> **Exercise description**:
Find the lines in the records that carry the word "lógica". Copy each one.

> **Provided data**:
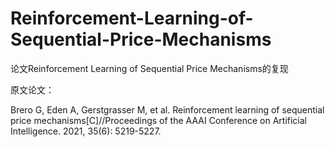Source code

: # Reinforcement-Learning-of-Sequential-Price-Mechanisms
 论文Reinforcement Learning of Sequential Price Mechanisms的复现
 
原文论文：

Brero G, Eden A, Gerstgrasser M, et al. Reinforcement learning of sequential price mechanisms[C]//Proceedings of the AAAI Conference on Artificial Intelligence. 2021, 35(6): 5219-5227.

--

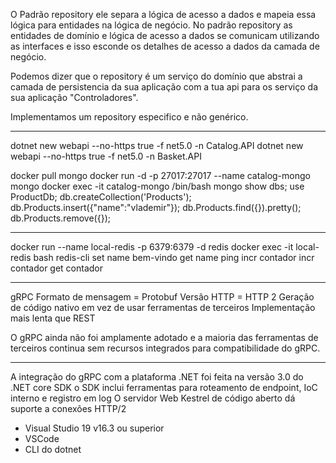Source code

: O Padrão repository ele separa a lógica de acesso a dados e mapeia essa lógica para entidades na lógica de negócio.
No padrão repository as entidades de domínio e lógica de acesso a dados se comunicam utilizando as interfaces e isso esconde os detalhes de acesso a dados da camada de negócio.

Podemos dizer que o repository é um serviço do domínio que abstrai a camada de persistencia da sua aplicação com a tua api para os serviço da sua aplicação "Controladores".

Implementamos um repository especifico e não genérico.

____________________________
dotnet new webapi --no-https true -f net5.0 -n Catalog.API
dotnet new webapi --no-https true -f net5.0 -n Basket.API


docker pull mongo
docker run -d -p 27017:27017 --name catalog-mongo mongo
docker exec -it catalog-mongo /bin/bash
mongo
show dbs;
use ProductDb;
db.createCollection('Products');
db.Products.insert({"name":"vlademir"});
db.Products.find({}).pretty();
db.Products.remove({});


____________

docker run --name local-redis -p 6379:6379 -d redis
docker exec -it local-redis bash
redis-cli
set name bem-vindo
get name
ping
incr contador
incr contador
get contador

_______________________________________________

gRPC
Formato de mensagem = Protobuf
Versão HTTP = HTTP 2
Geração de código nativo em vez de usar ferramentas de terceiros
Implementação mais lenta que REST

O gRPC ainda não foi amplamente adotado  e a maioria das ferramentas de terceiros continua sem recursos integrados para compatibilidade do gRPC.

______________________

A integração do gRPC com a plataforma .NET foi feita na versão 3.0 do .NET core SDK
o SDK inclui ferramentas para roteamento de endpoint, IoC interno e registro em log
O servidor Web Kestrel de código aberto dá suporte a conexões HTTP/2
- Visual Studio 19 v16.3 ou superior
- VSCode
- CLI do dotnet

> **Exercise answer**:
: O Padrão repository ele separa a lógica de acesso a dados e mapeia essa lógica para entidades na lógica de negócio.
No padrão repository as entidades de domínio e lógica de acesso a dados se comunicam utilizando as interfaces e isso esconde os detalhes de acesso a dados da camada de negócio.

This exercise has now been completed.